NUR-SULTAN – Kazakhstan marked the Qurban Ait (Eid al-Adha) holiday on July 20 that comes as the countries around the world, including Kazakhstan, tighten COVID-19 restrictions and maintain the ban on gatherings.
The holiday, which means the feast of sacrifice, is mostly associated with sacrificing an animal, as well as large family gatherings and communal prayers that this year are banned because of the threat of the pandemic.
The celebration is derived from a story in the Qoran about the willingness of the Prophet Ibrahim to sacrifice his son Ismael as an act of complete obedience to God. According to the story, God then intervened and substituted Ismael with a sheep.
Muslims perform an animal ritual sacrifice, usually a sheep, to commemorate the divine intervention. An animal is divided into three parts, and part is given to the needy.
Animal sacrifice and meat distribution symbolize the willingness to give up something dear to people as an act of obedience to God and to extend a hand of friendship and compassion to the less fortunate.
In Kazakhstan, Qurban Ait is also marked with special warm relations between people of different religious views and nationalities.
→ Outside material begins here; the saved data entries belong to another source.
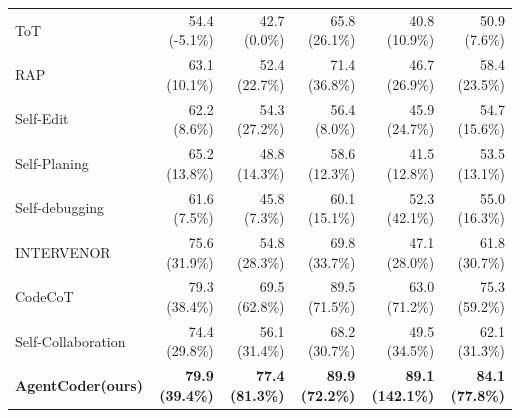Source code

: \documentclass[manuscript,screen,review]{acmart}
\newcommand{\xxx}{AgentCoder\xspace}
\begin{document}
\begin{table}[h!]
\begin{tabular}{l|rrrr|r}
ToT& 54.4 (-5.1\%)&42.7 (0.0\%)&65.8 (26.1\%)&40.8 (10.9\%)&50.9 (7.6\%)\\
RAP& 63.1 (10.1\%)&52.4 (22.7\%)&71.4 (36.8\%)&46.7 (26.9\%)&58.4 (23.5\%)\\
Self-Edit& 62.2 (8.6\%)&54.3 (27.2\%)&56.4 (8.0\%)&45.9 (24.7\%)&54.7 (15.6\%)\\
Self-Planing& 65.2 (13.8\%)&48.8 (14.3\%)&58.6 (12.3\%)&41.5 (12.8\%)&53.5 (13.1\%)\\
Self-debugging& 61.6 (7.5\%)&45.8 (7.3\%)&60.1 (15.1\%)&52.3 (42.1\%)&55.0 (16.3\%)\\
INTERVENOR& 75.6 (31.9\%)&54.8 (28.3\%)&69.8 (33.7\%)&47.1 (28.0\%)&61.8 (30.7\%)\\
CodeCoT& 79.3 (38.4\%)&69.5 (62.8\%)&89.5 (71.5\%)&63.0 (71.2\%)&75.3 (59.2\%)\\
Self-Collaboration& 74.4 (29.8\%)&56.1 (31.4\%)&68.2 (30.7\%)&49.5 (34.5\%)&62.1 (31.3\%)\\
\textbf{\xxx (ours)}&\cellcolor[rgb]{0.9,0.9,0.9}\textbf{ 79.9 (39.4\%)}&\cellcolor[rgb]{0.9,0.9,0.9}\textbf{77.4 (81.3\%)}&\cellcolor[rgb]{0.9,0.9,0.9}\textbf{89.9 (72.2\%)}&\cellcolor[rgb]{0.9,0.9,0.9}\textbf{89.1 (142.1\%)}&\cellcolor[rgb]{0.9,0.9,0.9}\textbf{84.1 (77.8\%)}\\

\end{tabular}
\end{table}
\end{document}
While only the first day of the festival is an official holiday, citizens usually enjoy meals and guest visits for three days.
To avoid gatherings, the Spiritual Administration of Muslims of Kazakhstan launched a website where people could make contributions to animal sacrifice online. Since July 16, the website has received payments from nearly 4,700 people.
President Kassym-Jomart Tokayev also congratulated the citizens saying the holiday “calls for unity and solidarity, strengthens friendship and harmony.”
“On these days, Muslims make sacrifices, help less fortunate, and take care of the needy. They make prayers for the well-being of the family and for peace and in the country with faith in their hearts. Such good intentions and good deeds create an atmosphere of compassion and mutual respect,” said Tokayev in his congratulatory statement.